(Source records)
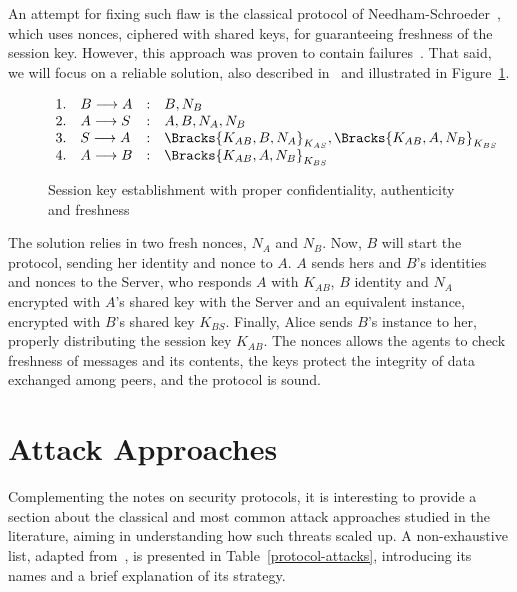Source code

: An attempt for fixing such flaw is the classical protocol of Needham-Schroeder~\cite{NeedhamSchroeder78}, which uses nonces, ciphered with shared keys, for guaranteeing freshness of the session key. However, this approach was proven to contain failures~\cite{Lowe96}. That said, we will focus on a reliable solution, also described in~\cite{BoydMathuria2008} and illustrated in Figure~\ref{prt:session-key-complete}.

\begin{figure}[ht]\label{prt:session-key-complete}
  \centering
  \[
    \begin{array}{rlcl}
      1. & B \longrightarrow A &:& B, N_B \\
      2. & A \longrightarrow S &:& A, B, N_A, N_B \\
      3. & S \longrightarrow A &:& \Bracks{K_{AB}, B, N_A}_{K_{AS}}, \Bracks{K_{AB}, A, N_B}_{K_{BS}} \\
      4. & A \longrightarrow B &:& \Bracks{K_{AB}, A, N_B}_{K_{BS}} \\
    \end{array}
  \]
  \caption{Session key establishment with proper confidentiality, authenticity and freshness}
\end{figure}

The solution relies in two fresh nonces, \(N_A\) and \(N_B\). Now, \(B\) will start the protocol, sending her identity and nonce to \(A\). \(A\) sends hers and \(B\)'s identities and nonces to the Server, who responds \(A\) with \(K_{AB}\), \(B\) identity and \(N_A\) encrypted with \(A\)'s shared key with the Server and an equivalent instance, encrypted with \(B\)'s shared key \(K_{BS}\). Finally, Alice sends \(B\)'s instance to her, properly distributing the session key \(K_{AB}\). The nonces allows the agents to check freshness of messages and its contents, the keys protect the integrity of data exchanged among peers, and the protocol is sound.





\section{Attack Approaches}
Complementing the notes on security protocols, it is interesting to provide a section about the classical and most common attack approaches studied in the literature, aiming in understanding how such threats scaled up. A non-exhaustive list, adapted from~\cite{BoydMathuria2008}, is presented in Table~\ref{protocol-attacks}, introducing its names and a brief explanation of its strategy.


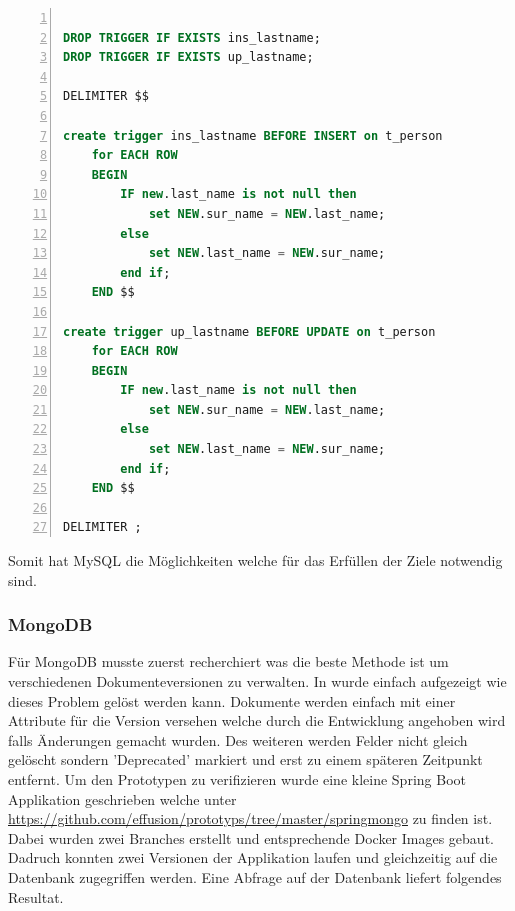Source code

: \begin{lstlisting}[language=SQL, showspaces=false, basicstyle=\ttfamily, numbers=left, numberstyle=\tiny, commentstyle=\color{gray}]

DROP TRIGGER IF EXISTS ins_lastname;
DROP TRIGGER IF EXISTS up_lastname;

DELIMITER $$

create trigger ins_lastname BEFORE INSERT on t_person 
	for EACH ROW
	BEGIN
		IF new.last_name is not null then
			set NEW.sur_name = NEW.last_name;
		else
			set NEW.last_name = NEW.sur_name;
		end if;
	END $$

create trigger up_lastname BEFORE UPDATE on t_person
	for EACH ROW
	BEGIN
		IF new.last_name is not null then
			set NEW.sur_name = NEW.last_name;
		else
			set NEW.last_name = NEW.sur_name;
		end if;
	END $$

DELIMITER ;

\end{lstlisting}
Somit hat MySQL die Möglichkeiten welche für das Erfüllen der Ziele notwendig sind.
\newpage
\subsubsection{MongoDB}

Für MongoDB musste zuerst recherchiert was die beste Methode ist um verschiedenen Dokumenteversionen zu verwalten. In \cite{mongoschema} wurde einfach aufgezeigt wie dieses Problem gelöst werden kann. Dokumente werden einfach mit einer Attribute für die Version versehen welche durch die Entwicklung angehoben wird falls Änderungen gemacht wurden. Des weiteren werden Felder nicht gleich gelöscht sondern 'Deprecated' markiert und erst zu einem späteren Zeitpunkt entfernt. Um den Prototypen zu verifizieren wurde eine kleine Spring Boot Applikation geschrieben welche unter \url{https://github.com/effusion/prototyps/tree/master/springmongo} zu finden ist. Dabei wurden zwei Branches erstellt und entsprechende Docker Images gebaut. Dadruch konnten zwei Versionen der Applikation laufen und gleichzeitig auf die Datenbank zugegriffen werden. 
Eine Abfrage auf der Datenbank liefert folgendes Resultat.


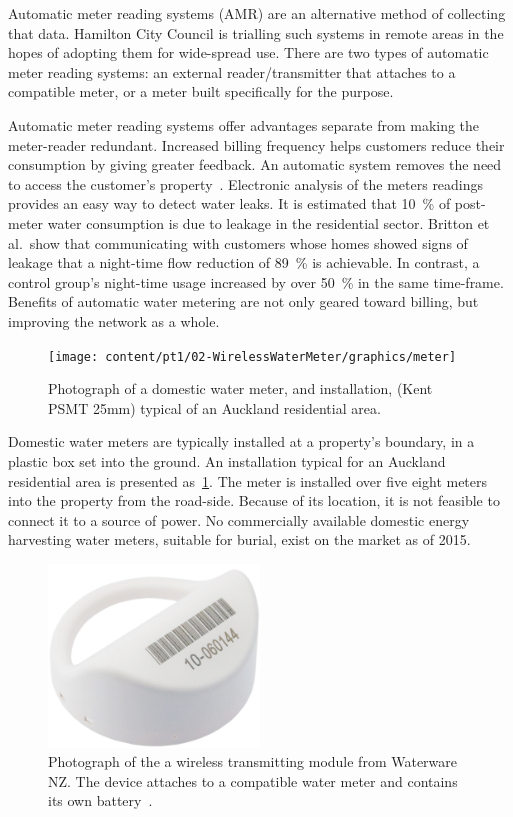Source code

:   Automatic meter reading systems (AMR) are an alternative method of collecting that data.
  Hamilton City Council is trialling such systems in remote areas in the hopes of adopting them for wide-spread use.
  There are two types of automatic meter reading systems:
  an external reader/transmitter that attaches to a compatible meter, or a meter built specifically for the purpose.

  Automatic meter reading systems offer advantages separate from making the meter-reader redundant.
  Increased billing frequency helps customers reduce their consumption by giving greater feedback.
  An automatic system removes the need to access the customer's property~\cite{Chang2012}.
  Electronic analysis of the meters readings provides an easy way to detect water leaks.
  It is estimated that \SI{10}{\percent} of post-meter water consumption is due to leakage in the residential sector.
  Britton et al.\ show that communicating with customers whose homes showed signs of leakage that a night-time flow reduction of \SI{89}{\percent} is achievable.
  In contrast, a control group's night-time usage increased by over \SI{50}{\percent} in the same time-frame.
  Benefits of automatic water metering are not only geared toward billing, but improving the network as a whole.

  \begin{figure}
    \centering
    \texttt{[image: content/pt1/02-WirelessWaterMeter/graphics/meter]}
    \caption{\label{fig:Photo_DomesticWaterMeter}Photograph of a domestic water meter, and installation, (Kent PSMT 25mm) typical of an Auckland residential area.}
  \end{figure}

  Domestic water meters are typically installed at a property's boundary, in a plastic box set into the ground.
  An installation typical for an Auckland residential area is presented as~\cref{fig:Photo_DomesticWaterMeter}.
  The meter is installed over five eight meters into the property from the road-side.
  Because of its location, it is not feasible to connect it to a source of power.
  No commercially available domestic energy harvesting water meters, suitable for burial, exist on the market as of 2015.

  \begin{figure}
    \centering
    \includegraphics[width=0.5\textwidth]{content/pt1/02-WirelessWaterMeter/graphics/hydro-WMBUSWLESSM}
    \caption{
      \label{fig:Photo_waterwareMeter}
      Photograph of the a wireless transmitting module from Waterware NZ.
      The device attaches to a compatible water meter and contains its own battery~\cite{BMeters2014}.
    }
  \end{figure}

**THE TASK**
Search the data above for the word "keys" and show every line that has it.

**RESPONSE AREA**
: An attempt for fixing such flaw is the classical protocol of Needham-Schroeder~\cite{NeedhamSchroeder78}, which uses nonces, ciphered with shared keys, for guaranteeing freshness of the session key. However, this approach was proven to contain failures~\cite{Lowe96}. That said, we will focus on a reliable solution, also described in~\cite{BoydMathuria2008} and illustrated in Figure~\ref{prt:session-key-complete}.
The solution relies in two fresh nonces, \(N_A\) and \(N_B\). Now, \(B\) will start the protocol, sending her identity and nonce to \(A\). \(A\) sends hers and \(B\)'s identities and nonces to the Server, who responds \(A\) with \(K_{AB}\), \(B\) identity and \(N_A\) encrypted with \(A\)'s shared key with the Server and an equivalent instance, encrypted with \(B\)'s shared key \(K_{BS}\). Finally, Alice sends \(B\)'s instance to her, properly distributing the session key \(K_{AB}\). The nonces allows the agents to check freshness of messages and its contents, the keys protect the integrity of data exchanged among peers, and the protocol is sound.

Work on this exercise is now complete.